Assignment
State how many lines in the listing include the word "System", and give no other text.

Listed records
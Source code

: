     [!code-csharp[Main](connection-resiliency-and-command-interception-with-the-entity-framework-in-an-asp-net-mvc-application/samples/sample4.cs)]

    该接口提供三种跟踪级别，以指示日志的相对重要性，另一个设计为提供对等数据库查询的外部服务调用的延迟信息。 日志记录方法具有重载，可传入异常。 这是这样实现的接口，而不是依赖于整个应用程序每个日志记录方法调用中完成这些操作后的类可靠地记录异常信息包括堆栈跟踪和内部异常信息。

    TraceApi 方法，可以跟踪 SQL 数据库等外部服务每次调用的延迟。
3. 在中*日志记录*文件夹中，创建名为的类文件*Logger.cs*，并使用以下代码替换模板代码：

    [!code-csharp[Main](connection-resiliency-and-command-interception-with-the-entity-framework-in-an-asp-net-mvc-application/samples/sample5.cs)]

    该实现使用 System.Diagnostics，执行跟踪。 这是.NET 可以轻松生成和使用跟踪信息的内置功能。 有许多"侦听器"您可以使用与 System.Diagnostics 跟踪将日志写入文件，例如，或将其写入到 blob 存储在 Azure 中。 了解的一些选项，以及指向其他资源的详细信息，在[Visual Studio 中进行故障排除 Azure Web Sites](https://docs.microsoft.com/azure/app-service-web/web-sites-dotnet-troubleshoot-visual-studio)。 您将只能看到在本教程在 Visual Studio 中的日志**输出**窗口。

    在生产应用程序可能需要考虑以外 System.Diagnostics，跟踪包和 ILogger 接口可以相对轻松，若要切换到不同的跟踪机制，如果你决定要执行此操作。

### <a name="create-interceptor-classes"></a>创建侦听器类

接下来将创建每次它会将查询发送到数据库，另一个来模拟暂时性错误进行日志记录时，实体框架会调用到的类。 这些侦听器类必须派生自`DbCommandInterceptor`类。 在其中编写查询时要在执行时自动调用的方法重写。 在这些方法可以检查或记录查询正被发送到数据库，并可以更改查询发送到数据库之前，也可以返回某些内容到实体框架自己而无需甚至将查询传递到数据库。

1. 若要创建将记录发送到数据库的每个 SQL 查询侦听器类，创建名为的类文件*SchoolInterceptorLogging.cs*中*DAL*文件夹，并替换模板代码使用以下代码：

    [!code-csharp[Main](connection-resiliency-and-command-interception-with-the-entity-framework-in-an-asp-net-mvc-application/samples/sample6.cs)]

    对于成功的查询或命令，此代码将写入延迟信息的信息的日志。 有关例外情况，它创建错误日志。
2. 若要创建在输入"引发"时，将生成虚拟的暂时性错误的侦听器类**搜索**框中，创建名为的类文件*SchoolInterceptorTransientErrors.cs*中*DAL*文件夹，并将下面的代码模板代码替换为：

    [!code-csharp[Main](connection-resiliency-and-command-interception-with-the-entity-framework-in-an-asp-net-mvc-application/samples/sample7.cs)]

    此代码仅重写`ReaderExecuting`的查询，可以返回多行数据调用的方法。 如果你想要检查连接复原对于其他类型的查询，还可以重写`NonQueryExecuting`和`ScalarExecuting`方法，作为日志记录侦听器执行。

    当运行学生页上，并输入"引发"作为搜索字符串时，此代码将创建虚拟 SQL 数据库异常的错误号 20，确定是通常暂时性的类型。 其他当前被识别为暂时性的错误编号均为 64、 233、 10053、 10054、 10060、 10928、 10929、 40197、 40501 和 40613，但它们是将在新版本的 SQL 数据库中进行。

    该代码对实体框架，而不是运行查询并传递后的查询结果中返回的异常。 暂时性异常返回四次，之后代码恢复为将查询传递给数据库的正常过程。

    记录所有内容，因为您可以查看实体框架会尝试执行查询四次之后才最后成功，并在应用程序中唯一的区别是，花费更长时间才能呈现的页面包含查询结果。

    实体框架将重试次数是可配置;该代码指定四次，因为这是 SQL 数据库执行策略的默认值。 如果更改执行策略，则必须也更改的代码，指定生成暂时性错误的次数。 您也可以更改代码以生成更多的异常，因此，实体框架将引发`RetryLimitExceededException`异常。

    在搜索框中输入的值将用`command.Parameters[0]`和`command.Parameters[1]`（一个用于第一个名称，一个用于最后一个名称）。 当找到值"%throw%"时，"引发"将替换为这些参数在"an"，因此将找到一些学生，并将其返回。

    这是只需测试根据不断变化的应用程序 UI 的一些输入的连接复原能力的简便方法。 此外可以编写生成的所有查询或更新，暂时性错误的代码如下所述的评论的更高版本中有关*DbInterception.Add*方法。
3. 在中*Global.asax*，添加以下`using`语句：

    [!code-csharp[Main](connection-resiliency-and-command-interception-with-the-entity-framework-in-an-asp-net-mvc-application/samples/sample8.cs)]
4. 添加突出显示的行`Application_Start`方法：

Output
2